The association between cognitive functioning and HRQoL was explored in a large cohort with a high prevalence of cognitive impairment, i.e. older patients with kidney failure. Another strength was the use of the Montreal Cognitive Assessment, which is a quick and suitable assessment tool for older patients with CKD. Moreover, by using mediation analyses, further insight was gained into how cognitive functioning was associated with HRQoL, and we indeed found depressive symptoms to be a mediator. Furthermore, robustness of our findings was evaluated by adjusting for relevant confounders and performing sensitivity analyses. Finally, the generalizability of our findings has been improved by including patients from 35 hospitals in the Netherlands and Belgium.

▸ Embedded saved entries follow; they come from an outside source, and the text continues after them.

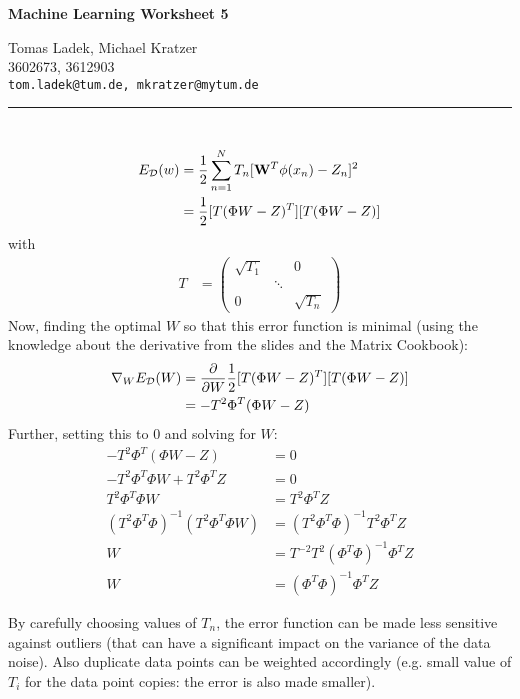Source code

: \documentclass[11pt]{article}
\makeatletter
\newcommand{\exercise}{\section{}}
\newcommand{\hwhead}[4]{
\begin{center}
\sffamily\large\bfseries Machine Learning Worksheet #1
\vspace{2mm}
\normalfont

#2\\
#3\\
\texttt{#4}
\end{center}
\vspace{6mm} \hrule \vspace{4mm}
}
\newcommand{\names}{Tomas Ladek, Michael Kratzer} %
\newcommand{\imats}{3602673, 3612903} %
\newcommand{\emails}{tom.ladek@tum.de, mkratzer@mytum.de} %
\makeatother
\begin{document}
\hwhead{5}{\names}{\imats}{\emails}


\exercise
\begin{align*}
	E_{\cal D}(w) &= \dfrac{1}{2} \sum_{n=1}^N T_n [\mathbf{W}^T \phi(x_n) - Z_n]^2\\
	&= \dfrac{1}{2} [T (\Phi W - Z)^T] [T (\Phi W - Z)]
\end{align*}
with
\begin{align*}
	T &= 
	\begin{pmatrix}
	\sqrt{T_1} & & 0 \\
	 & \ddots & \\
	 0 & & \sqrt{T_n}
	\end{pmatrix}
\end{align*}
Now, finding the optimal $W$ so that this error function is minimal (using the knowledge about the derivative from the slides and the Matrix Cookbook):
\begin{align*}
	\nabla_W E_{\cal D}(W) &= \dfrac{\partial}{\partial W} \dfrac{1}{2} [T (\Phi W - Z)^T] [T (\Phi W - Z)] \\
	&= - T^2 \Phi^T (\Phi W - Z)
\end{align*}
Further, setting this to $0$ and solving for $W$:
\begin{align*}
	- T^2 \Phi^T (\Phi W - Z) &= 0 \\
	- T^2 \Phi^T \Phi W + T^2 \Phi^T Z &= 0 \\
	T^2 \Phi^T \Phi W &= T^2 \Phi^T Z \\
	(T^2 \Phi^T \Phi)^{-1} (T^2 \Phi^T \Phi W) &= (T^2 \Phi^T \Phi)^{-1} T^2 \Phi^T Z \\
	W &= T^{-2} T^2 (\Phi^T \Phi)^{-1} \Phi^T Z \\
	W &= (\Phi^T \Phi)^{-1} \Phi^T Z	
\end{align*}

By carefully choosing values of $T_n$, the error function can be made less sensitive against outliers (that can have a significant impact on the variance of the data noise). Also duplicate data points can be weighted accordingly (e.g. small value of $T_i$ for the data point copies: the error is also made smaller).

\exercise
\end{document}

This study also has some limitations. First, our study had a cross-sectional design, therefore limiting the ability to make causal inferences. Thus, further research would be needed to assess whether changes in HRQoL are caused by (changes in) cognitive functioning and related depressive symptoms. Second, the median for the Montreal Cognitive Assessment scores was high, which may have led to a ceiling effect, and therefore an underestimation of the association with HRQoL. Third, our two-step approach for depressive symptoms (the 15-item Geriatric Depression Scale was only assessed if either or both of the screening Whooley Questions were answered with 'yes') may have resulted in an underestimation of depressive symptoms. Fourth, there were some significant differences in patient characteristics between included and excluded patients, which may imply a risk of selection bias. More specifically, the excluded patients were older, with different educational levels and more frail, which may lead to a further underestimation of our effects as these patients are likely to have lower cognitive functioning.

Conclusion

In conclusion, cognitive functioning was associated with mental but not physical HRQoL in older patients with kidney failure. This effect was mediated by depressive symptoms. These findings may increase patients’ and healthcare professionals’ understanding of potential factors affecting HRQoL, and highlight the need for awareness of cognitive impairments, depressive symptoms, and further investigation of interventions to improve HRQoL in this vulnerable population.